A “classic car wash”

After more than 3,000 miles driving to Oklahoma and Kansas, including “close encounters” with Buffalo, my bug-rain-dirt coated car really needed a wash! It’s already quite hot to be washing my X3 so I visited nearby Classic Car Wash and purchased one of their higher price services – it began with a normal “spray and brushes” automatic car wash but then as many as five people descended on the car cleaning inside and out, very thoroughly! My X3 is now shiny and happy 🙂

Tupelo Buffalo Park

We had such a fun time at this zoo and drive through wildlife park where it’s allowed – encouraged! – to feed the animals!
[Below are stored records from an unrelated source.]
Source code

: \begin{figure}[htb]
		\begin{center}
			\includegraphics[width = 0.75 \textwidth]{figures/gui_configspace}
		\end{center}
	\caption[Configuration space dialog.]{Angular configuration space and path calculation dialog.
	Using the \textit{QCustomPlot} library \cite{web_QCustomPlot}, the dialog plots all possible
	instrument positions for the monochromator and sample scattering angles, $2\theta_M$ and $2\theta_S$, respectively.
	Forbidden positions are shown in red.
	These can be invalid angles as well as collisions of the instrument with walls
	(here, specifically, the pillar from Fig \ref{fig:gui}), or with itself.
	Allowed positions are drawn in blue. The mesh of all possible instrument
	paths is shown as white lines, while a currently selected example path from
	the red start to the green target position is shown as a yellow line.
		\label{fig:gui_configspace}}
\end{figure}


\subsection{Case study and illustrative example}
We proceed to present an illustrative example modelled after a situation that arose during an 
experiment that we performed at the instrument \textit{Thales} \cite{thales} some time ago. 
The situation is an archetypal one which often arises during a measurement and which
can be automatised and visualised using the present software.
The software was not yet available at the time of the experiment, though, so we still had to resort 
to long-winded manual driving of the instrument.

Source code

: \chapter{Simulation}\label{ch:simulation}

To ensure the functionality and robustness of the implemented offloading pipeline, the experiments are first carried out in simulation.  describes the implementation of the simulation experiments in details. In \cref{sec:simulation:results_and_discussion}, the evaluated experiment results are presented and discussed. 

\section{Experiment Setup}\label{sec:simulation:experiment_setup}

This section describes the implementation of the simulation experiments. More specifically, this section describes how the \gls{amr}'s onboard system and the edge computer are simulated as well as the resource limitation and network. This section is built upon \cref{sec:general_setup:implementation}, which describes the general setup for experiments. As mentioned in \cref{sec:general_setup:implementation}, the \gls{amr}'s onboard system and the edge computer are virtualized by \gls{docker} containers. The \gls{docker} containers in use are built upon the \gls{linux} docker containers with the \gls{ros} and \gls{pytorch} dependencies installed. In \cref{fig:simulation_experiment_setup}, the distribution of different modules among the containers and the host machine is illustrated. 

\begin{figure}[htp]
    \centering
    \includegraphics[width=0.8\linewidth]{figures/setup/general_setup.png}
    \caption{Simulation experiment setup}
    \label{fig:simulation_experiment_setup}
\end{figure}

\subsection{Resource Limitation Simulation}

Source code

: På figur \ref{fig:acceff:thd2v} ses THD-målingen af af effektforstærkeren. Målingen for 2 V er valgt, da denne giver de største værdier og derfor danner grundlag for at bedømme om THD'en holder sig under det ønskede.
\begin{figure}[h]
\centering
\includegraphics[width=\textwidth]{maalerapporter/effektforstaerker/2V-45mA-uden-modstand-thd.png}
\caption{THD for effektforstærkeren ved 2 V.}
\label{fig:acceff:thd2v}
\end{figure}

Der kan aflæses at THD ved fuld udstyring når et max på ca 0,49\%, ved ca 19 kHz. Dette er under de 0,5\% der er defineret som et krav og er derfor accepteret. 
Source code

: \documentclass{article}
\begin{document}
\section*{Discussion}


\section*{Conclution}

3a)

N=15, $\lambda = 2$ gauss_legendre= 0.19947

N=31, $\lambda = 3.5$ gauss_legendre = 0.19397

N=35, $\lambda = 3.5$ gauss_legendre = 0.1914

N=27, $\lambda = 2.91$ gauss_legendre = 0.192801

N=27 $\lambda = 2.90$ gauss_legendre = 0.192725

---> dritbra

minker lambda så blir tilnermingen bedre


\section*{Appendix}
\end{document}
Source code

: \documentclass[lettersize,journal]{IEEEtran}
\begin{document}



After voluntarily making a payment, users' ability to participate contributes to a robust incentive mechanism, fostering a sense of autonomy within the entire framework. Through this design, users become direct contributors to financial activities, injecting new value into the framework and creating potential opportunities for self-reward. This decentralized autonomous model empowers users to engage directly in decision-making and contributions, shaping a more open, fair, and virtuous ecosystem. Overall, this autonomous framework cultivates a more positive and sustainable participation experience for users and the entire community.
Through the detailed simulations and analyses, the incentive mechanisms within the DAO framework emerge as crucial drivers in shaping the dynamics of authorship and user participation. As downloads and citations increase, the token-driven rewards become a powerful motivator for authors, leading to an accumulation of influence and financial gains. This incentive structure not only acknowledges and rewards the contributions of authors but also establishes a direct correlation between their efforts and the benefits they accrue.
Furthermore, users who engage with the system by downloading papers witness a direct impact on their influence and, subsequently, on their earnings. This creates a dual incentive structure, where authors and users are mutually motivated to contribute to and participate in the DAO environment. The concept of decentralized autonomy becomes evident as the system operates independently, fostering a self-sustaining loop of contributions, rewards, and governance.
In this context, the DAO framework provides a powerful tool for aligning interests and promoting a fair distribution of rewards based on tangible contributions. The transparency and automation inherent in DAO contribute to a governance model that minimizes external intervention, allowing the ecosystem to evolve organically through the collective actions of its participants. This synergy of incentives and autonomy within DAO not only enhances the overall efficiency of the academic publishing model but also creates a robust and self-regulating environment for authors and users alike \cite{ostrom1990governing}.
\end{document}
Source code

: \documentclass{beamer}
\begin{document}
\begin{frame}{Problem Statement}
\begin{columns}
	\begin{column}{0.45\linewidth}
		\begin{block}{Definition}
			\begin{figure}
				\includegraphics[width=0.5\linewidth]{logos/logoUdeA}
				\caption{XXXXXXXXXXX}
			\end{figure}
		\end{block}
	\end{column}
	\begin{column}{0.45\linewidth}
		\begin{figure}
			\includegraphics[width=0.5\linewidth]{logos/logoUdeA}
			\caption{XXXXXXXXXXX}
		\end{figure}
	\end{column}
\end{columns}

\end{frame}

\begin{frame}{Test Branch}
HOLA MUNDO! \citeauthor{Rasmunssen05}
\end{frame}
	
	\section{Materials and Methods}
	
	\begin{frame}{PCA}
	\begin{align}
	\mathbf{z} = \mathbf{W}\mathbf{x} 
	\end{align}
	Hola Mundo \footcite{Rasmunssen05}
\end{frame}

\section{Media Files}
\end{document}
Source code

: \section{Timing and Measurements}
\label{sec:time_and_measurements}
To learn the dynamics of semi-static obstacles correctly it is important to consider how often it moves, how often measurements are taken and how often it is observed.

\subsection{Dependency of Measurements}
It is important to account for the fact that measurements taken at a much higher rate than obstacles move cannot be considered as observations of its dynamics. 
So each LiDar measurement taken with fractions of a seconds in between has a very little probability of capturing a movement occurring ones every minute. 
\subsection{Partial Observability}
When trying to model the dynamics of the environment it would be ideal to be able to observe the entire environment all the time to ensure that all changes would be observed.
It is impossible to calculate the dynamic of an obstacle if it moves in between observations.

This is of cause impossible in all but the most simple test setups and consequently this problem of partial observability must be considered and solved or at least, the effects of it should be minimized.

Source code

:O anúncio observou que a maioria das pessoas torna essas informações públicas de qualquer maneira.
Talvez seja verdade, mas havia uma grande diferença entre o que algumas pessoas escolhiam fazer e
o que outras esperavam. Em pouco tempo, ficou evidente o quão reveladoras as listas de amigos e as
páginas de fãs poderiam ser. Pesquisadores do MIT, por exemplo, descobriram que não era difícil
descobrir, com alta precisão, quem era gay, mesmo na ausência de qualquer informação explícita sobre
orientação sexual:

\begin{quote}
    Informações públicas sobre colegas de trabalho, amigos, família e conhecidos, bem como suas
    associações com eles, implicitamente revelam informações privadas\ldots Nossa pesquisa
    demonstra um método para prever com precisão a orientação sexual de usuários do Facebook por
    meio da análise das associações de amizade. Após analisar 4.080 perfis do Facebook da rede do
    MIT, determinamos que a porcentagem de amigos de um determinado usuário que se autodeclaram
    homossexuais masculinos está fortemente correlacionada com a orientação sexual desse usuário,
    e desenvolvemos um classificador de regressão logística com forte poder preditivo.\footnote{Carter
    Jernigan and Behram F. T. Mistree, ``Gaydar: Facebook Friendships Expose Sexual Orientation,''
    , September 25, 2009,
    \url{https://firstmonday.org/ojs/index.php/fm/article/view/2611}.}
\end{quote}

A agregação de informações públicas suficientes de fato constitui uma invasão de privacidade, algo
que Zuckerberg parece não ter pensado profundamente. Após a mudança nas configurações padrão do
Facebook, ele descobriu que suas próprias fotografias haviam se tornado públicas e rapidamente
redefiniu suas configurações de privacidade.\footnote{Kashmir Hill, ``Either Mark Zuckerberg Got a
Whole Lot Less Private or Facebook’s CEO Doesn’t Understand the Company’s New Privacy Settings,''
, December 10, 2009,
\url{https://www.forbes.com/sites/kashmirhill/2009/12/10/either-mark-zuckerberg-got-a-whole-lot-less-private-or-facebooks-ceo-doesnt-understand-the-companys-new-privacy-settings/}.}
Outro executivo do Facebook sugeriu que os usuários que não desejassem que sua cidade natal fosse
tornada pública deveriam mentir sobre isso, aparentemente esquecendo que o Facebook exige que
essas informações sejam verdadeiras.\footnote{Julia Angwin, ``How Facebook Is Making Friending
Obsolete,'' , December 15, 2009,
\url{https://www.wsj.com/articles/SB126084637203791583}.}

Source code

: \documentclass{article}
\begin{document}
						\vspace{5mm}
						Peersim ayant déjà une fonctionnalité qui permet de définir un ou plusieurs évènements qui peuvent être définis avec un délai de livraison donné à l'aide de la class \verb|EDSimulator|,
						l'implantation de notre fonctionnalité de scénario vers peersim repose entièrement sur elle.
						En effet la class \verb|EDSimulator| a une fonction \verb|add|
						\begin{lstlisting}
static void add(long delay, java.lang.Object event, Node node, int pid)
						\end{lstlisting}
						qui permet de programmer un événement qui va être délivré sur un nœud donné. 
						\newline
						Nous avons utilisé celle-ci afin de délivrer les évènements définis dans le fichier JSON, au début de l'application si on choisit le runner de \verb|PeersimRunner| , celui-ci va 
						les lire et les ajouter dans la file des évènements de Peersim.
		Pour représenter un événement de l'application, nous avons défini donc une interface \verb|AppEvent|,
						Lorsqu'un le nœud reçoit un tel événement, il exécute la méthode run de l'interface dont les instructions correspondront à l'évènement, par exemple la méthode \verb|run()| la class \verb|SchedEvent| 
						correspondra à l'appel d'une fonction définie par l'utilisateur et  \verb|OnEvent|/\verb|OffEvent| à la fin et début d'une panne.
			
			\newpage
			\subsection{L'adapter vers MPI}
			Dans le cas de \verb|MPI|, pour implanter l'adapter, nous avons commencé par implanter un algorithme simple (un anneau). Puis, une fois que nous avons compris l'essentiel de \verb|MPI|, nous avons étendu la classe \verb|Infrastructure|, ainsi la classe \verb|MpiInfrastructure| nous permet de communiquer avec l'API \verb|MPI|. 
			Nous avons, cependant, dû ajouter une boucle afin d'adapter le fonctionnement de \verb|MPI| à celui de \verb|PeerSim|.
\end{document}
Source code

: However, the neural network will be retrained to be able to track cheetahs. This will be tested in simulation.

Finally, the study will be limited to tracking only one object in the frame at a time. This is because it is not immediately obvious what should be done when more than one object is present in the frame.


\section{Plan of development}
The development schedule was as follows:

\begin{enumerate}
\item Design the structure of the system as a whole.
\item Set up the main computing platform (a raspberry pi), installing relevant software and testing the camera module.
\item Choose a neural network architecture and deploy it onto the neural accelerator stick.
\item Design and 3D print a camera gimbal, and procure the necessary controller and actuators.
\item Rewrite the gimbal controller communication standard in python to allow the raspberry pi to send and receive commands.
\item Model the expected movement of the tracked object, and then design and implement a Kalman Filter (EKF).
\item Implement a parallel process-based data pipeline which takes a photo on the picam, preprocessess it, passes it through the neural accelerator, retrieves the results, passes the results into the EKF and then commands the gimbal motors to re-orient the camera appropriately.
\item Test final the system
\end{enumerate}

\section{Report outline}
First we explored the walk-through zoo area; it’s only ok to feed hoofed animals here, and there were only a few that were interested, but it nice to see the sloth, giraffe and goats …

Then we switched to driving through the Safari area – here it’s ok to feed any animal that comes up to the car windows and WOW did we do that a lot! Camel, Zebra, Buffalo, Ostrich and more – absolute fun and hilarity, we had to drive round again and were very pleased to have purchased four feed containers so we didn’t run out! This is a must do event (though the buffalo got a bit keen to rub against my car, no damage but maybe someone would be less lucky another day) …

Bricktown canal tour

Another stop, in Oklahoma this time, and we took a canal tour in the “Bricktown” district; it was quite pleasant and made better by a series of sculptures “The Oklahoma City Land Run Monument“.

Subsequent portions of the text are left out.